[TRY IT]
Could you give the data that follows again exactly, without its pictures?

[DATA TO EXAMINE]
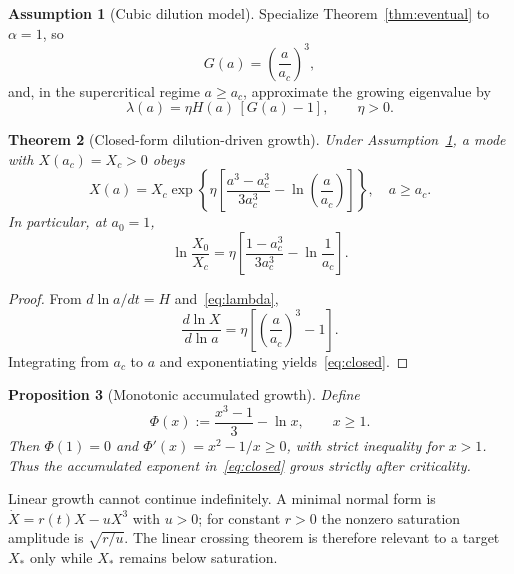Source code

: \documentclass[11pt]{article}
\newtheorem{theorem}{Theorem}[section]
\newtheorem{proposition}[theorem]{Proposition}
\theoremstyle{definition}
\newtheorem{assumption}[theorem]{Assumption}
\theoremstyle{remark}
\begin{document}
\begin{assumption}[Cubic dilution model]
\label{ass:cubic}
Specialize Theorem~\ref{thm:eventual} to $\alpha=1$, so
\begin{equation}
\label{eq:G}
G(a)=\left(\frac{a}{a_c}\right)^3,
\end{equation}
and, in the supercritical regime $a\ge a_c$, approximate the growing eigenvalue by
\begin{equation}
\label{eq:lambda}
\lambda(a)=\eta H(a)\,[G(a)-1],\qquad \eta>0.
\end{equation}
\end{assumption}

\begin{theorem}[Closed-form dilution-driven growth]
\label{thm:closed}
Under Assumption~\ref{ass:cubic}, a mode with $X(a_c)=X_c>0$ obeys
\begin{equation}
\label{eq:closed}
\boxed{
X(a)=X_c\exp\!\left\{\eta\left[
\frac{a^3-a_c^3}{3a_c^3}-\ln\!\left(\frac{a}{a_c}\right)
\right]\right\},\quad a\ge a_c.}
\end{equation}
In particular, at $a_0=1$,
\begin{equation}
\label{eq:today}
\ln\frac{X_0}{X_c}=\eta\left[
\frac{1-a_c^3}{3a_c^3}-\ln\frac1{a_c}
\right].
\end{equation}
\end{theorem}

\begin{proof}
From $d\ln a/dt=H$ and~\eqref{eq:lambda},
\[
\frac{d\ln X}{d\ln a}=\eta\left[\left(\frac a{a_c}\right)^3-1\right].
\]
Integrating from $a_c$ to $a$ and exponentiating yields~\eqref{eq:closed}.
\end{proof}

\begin{proposition}[Monotonic accumulated growth]
\label{prop:Phi}
Define
\begin{equation}
\Phi(x):=\frac{x^3-1}{3}-\ln x,\qquad x\ge1.
\end{equation}
Then $\Phi(1)=0$ and $\Phi'(x)=x^2-1/x\ge0$, with strict inequality for $x>1$.
Thus the accumulated exponent in~\eqref{eq:closed} grows strictly after criticality.
\end{proposition}

Linear growth cannot continue indefinitely.
A minimal normal form is $\dot X=r(t)X-uX^3$ with $u>0$; for constant $r>0$ the nonzero saturation amplitude is $\sqrt{r/u}$.
The linear crossing theorem is therefore relevant to a target $X_*$ only while $X_*$ remains below saturation.
\end{document}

[SOLUTION TO THIS TASK]
Source code

: \documentclass[11pt]{article}
\newtheorem{theorem}{Theorem}[section]
\newtheorem{proposition}[theorem]{Proposition}
\theoremstyle{definition}
\newtheorem{assumption}[theorem]{Assumption}
\theoremstyle{remark}
\begin{document}
\begin{assumption}[Cubic dilution model]
\label{ass:cubic}
Specialize Theorem~\ref{thm:eventual} to $\alpha=1$, so
\begin{equation}
\label{eq:G}
G(a)=\left(\frac{a}{a_c}\right)^3,
\end{equation}
and, in the supercritical regime $a\ge a_c$, approximate the growing eigenvalue by
\begin{equation}
\label{eq:lambda}
\lambda(a)=\eta H(a)\,[G(a)-1],\qquad \eta>0.
\end{equation}
\end{assumption}

\begin{theorem}[Closed-form dilution-driven growth]
\label{thm:closed}
Under Assumption~\ref{ass:cubic}, a mode with $X(a_c)=X_c>0$ obeys
\begin{equation}
\label{eq:closed}
\boxed{
X(a)=X_c\exp\!\left\{\eta\left[
\frac{a^3-a_c^3}{3a_c^3}-\ln\!\left(\frac{a}{a_c}\right)
\right]\right\},\quad a\ge a_c.}
\end{equation}
In particular, at $a_0=1$,
\begin{equation}
\label{eq:today}
\ln\frac{X_0}{X_c}=\eta\left[
\frac{1-a_c^3}{3a_c^3}-\ln\frac1{a_c}
\right].
\end{equation}
\end{theorem}

\begin{proof}
From $d\ln a/dt=H$ and~\eqref{eq:lambda},
\[
\frac{d\ln X}{d\ln a}=\eta\left[\left(\frac a{a_c}\right)^3-1\right].
\]
Integrating from $a_c$ to $a$ and exponentiating yields~\eqref{eq:closed}.
\end{proof}

\begin{proposition}[Monotonic accumulated growth]
\label{prop:Phi}
Define
\begin{equation}
\Phi(x):=\frac{x^3-1}{3}-\ln x,\qquad x\ge1.
\end{equation}
Then $\Phi(1)=0$ and $\Phi'(x)=x^2-1/x\ge0$, with strict inequality for $x>1$.
Thus the accumulated exponent in~\eqref{eq:closed} grows strictly after criticality.
\end{proposition}

Linear growth cannot continue indefinitely.
A minimal normal form is $\dot X=r(t)X-uX^3$ with $u>0$; for constant $r>0$ the nonzero saturation amplitude is $\sqrt{r/u}$.
The linear crossing theorem is therefore relevant to a target $X_*$ only while $X_*$ remains below saturation.
\end{document}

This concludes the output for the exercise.